Your copy should match the records exactly, apart from the pictures, which stay out.

►

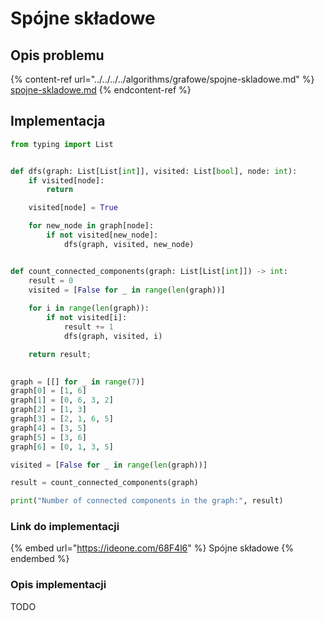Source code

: # Spójne składowe

## Opis problemu

{% content-ref url="../../../../algorithms/grafowe/spojne-skladowe.md" %}
[spojne-skladowe.md](../../../../algorithms/grafowe/spojne-skladowe.md)
{% endcontent-ref %}

## Implementacja

```python
from typing import List


def dfs(graph: List[List[int]], visited: List[bool], node: int):
    if visited[node]:
        return

    visited[node] = True

    for new_node in graph[node]:
        if not visited[new_node]:
            dfs(graph, visited, new_node)


def count_connected_components(graph: List[List[int]]) -> int:
    result = 0
    visited = [False for _ in range(len(graph))]
    
    for i in range(len(graph)):
        if not visited[i]:
            result += 1
            dfs(graph, visited, i)

    return result;
    

graph = [[] for _ in range(7)]
graph[0] = [1, 6]
graph[1] = [0, 6, 3, 2]
graph[2] = [1, 3]
graph[3] = [2, 1, 6, 5]
graph[4] = [3, 5]
graph[5] = [3, 6]
graph[6] = [0, 1, 3, 5]

visited = [False for _ in range(len(graph))]

result = count_connected_components(graph)

print("Number of connected components in the graph:", result)
```

### Link do implementacji

{% embed url="https://ideone.com/68F4l6" %}
Spójne składowe
{% endembed %}

### Opis implementacji

TODO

◄

REPLY TO THE EXERCISE »
Source code

: # Spójne składowe

## Opis problemu

{% content-ref url="../../../../algorithms/grafowe/spojne-skladowe.md" %}
[spojne-skladowe.md](../../../../algorithms/grafowe/spojne-skladowe.md)
{% endcontent-ref %}

## Implementacja

```python
from typing import List


def dfs(graph: List[List[int]], visited: List[bool], node: int):
    if visited[node]:
        return

    visited[node] = True

    for new_node in graph[node]:
        if not visited[new_node]:
            dfs(graph, visited, new_node)


def count_connected_components(graph: List[List[int]]) -> int:
    result = 0
    visited = [False for _ in range(len(graph))]
    
    for i in range(len(graph)):
        if not visited[i]:
            result += 1
            dfs(graph, visited, i)

    return result;
    

graph = [[] for _ in range(7)]
graph[0] = [1, 6]
graph[1] = [0, 6, 3, 2]
graph[2] = [1, 3]
graph[3] = [2, 1, 6, 5]
graph[4] = [3, 5]
graph[5] = [3, 6]
graph[6] = [0, 1, 3, 5]

visited = [False for _ in range(len(graph))]

result = count_connected_components(graph)

print("Number of connected components in the graph:", result)
```

### Link do implementacji

{% embed url="https://ideone.com/68F4l6" %}
Spójne składowe
{% endembed %}

### Opis implementacji

TODO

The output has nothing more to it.